La spécificité de cette initiative tient à la confiance accordée au Sénégal par les pays membres de l’AES, malgré son appartenance à la CEDEAO. Ce positionnement singulier témoigne de la capacité de Dakar à jouer un rôle de passerelle diplomatique entre deux visions opposées de l’intégration régionale. Dans un climat de tensions entre l’AES et la CEDEAO, Sonko fait le pari d’un dialogue sans posture moralisatrice, misant sur la convergence des intérêts sécuritaires pour rétablir des ponts.
Au-delà de la sécurité, la visite a permis de poser les jalons d’une coopération multisectorielle : renforcement de la coopération culturelle avec une participation aux grands rendez-vous panafricains comme le Fespaco, le Dak’Art ou le Fesnac ; développement des échanges commerciaux via la création de partenariats public-privé structurants ; projet de création d’une chambre de commerce du Burkina Faso au Sénégal, outil de renforcement des liens économiques ; organisation prochaine de la 6e session de la grande commission mixte Sénégal-Burkina ; invitation officielle du Premier ministre burkinabé pour une visite au Sénégal dans les prochains mois.

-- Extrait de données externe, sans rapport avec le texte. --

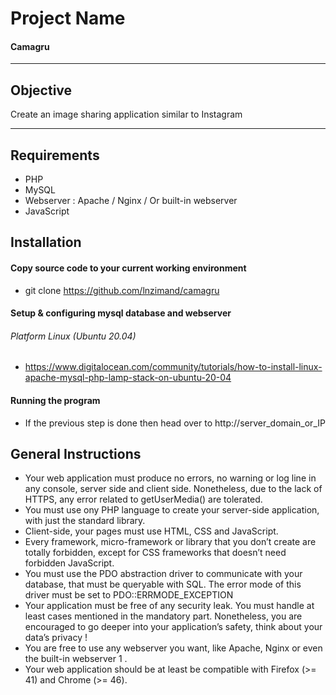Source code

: # Project Name
#### Camagru
******************************************************************************************
## Objective
Create an image sharing application similar to Instagram
******************************************************************************************
## Requirements
- PHP
- MySQL
- Webserver : 
              Apache
              / Nginx
              / Or built-in webserver
- JavaScript

## Installation
#### Copy source code to your current working environment
- git clone https://github.com/lnzimand/camagru
#### Setup & configuring mysql database and webserver
###### Platform Linux (Ubuntu 20.04)
- https://www.digitalocean.com/community/tutorials/how-to-install-linux-apache-mysql-php-lamp-stack-on-ubuntu-20-04
#### Running the program
- If the previous step is done then head over to http://server_domain_or_IP
## General Instructions
- Your web application must produce no errors, no warning or log line in any console,
server side and client side. Nonetheless, due to the lack of HTTPS, any error related
to getUserMedia() are tolerated.
- You must use ony PHP language to create your server-side application, with just
the standard library.
- Client-side, your pages must use HTML, CSS and JavaScript.
- Every framework, micro-framework or library that you don’t create are totally
forbidden, except for CSS frameworks that doesn’t need forbidden JavaScript.
- You must use the PDO abstraction driver to communicate with your database,
that must be queryable with SQL. The error mode of this driver must be set to
PDO::ERRMODE_EXCEPTION
- Your application must be free of any security leak. You must handle at least cases
mentioned in the mandatory part. Nonetheless, you are encouraged to go deeper
into your application’s safety, think about your data’s privacy !
- You are free to use any webserver you want, like Apache, Nginx or even the built-in
webserver 1 .
- Your web application should be at least be compatible with Firefox (>= 41) and
Chrome (>= 46).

La convergence entre les deux pays prend ainsi un tour opérationnel, avec des engagements concrets et un calendrier prévisionnel. Cette approche pragmatique est à même de déboucher sur des partenariats stratégiques durables, si elle se traduit par des réalisations tangibles sur le terrain.
L’enjeu, pour Ousmane Sonko, est double : asseoir la crédibilité internationale du Sénégal sur un nouvel échiquier ouest-africain en recomposition et incarner une diplomatie de rupture capable de conjuguer souveraineté, solidarité régionale et réalisme opérationnel.